Work item →
All lines from the opening of the data to the line containing "Design preferences: Sober, professional" must be returned unchanged, and only those lines.

Records for the task →
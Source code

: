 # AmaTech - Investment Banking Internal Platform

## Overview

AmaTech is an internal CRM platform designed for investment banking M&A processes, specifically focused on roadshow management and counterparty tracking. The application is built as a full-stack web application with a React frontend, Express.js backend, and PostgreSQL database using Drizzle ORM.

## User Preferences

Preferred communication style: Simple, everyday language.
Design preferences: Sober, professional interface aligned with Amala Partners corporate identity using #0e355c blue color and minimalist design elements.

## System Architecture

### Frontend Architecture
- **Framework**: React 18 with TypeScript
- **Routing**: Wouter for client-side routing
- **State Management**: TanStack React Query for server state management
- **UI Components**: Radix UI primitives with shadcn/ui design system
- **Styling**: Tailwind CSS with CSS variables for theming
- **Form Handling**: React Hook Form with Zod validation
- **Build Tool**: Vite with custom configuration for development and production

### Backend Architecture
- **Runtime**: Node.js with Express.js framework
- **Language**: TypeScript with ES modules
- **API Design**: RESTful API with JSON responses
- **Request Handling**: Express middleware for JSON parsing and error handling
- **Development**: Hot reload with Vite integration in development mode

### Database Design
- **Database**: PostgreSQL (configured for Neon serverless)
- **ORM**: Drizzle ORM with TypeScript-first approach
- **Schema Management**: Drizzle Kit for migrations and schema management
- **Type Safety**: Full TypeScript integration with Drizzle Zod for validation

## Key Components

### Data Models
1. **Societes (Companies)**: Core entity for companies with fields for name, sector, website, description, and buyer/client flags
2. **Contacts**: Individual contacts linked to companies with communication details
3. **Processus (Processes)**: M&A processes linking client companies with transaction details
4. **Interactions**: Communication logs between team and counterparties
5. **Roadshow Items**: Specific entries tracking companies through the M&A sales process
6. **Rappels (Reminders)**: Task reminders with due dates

Response →
Source code

: # AmaTech - Investment Banking Internal Platform

## Overview

AmaTech is an internal CRM platform designed for investment banking M&A processes, specifically focused on roadshow management and counterparty tracking. The application is built as a full-stack web application with a React frontend, Express.js backend, and PostgreSQL database using Drizzle ORM.

## User Preferences

Preferred communication style: Simple, everyday language.
Design preferences: Sober, professional interface aligned with Amala Partners corporate identity using #0e355c blue color and minimalist design elements.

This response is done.